The records:
◆ ◆ ◆ ◆ ◆ ◆ ◆
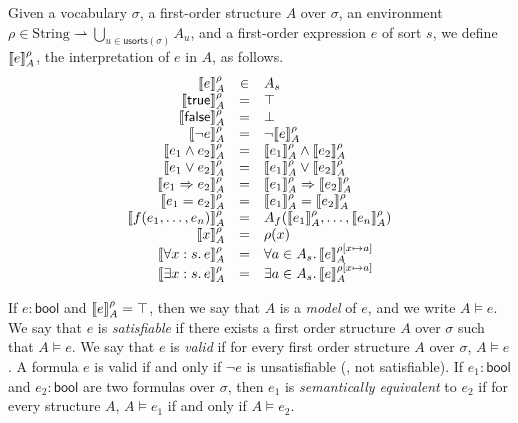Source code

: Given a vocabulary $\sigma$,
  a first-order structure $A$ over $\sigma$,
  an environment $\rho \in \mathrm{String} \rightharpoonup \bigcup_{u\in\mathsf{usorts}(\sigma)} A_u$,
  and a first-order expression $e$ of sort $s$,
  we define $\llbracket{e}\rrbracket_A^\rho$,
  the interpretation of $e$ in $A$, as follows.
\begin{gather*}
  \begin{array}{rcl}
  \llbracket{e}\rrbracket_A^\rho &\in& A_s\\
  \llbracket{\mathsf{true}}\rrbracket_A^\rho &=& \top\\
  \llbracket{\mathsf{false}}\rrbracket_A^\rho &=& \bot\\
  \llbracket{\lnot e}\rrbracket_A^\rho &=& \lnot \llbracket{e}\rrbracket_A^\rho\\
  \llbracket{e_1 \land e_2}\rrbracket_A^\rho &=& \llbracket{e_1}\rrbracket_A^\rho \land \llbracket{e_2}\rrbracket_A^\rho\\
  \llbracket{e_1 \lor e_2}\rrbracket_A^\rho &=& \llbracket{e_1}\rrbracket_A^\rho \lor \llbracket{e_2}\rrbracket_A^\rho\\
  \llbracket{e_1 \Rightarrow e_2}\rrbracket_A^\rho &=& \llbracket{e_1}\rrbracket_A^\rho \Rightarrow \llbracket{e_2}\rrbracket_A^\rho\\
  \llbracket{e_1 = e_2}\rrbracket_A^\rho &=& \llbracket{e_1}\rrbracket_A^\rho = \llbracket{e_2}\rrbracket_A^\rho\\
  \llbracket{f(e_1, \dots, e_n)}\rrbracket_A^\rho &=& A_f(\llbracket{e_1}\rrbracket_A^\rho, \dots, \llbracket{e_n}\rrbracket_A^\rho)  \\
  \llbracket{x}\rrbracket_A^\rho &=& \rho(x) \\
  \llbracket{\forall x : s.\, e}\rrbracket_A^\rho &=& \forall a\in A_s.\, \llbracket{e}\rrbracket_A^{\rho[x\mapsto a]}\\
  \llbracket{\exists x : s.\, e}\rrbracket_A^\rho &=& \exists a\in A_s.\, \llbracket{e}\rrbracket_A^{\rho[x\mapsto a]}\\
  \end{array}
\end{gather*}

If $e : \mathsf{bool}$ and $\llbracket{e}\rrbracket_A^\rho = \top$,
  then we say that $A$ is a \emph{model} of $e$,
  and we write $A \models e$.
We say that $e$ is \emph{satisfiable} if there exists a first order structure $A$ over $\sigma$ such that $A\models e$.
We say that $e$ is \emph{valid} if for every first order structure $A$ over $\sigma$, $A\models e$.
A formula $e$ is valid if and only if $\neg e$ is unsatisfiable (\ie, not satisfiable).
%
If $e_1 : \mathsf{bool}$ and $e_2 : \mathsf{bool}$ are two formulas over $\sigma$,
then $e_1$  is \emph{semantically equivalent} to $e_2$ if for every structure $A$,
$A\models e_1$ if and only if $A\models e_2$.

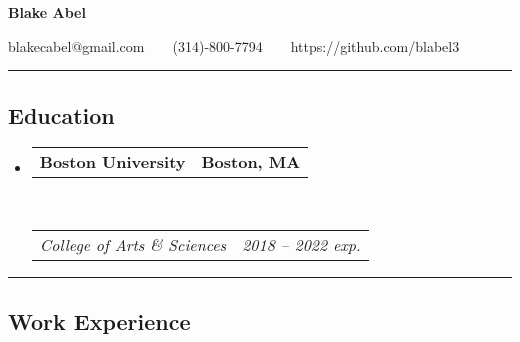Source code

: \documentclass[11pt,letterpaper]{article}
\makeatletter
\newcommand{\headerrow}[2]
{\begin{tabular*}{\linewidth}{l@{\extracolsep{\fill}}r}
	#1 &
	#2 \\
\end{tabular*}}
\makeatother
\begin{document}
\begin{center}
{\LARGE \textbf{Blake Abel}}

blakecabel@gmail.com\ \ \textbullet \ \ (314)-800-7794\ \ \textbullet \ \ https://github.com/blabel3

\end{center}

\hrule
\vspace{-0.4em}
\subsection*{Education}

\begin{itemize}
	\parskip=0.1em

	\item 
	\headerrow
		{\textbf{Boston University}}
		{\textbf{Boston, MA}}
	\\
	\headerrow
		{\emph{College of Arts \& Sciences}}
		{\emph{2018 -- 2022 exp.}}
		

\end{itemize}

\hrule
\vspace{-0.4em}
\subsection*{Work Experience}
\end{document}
◆ ◆ ◆ ◆ ◆ ◆ ◆
Work item: Please, without any of the pictures, set down exactly the lines from the beginning of the listing to the line that contains "and a first-order", inclusive.

Your solution:
Source code

: Given a vocabulary $\sigma$,
  a first-order structure $A$ over $\sigma$,
  an environment $\rho \in \mathrm{String} \rightharpoonup \bigcup_{u\in\mathsf{usorts}(\sigma)} A_u$,
  and a first-order expression $e$ of sort $s$,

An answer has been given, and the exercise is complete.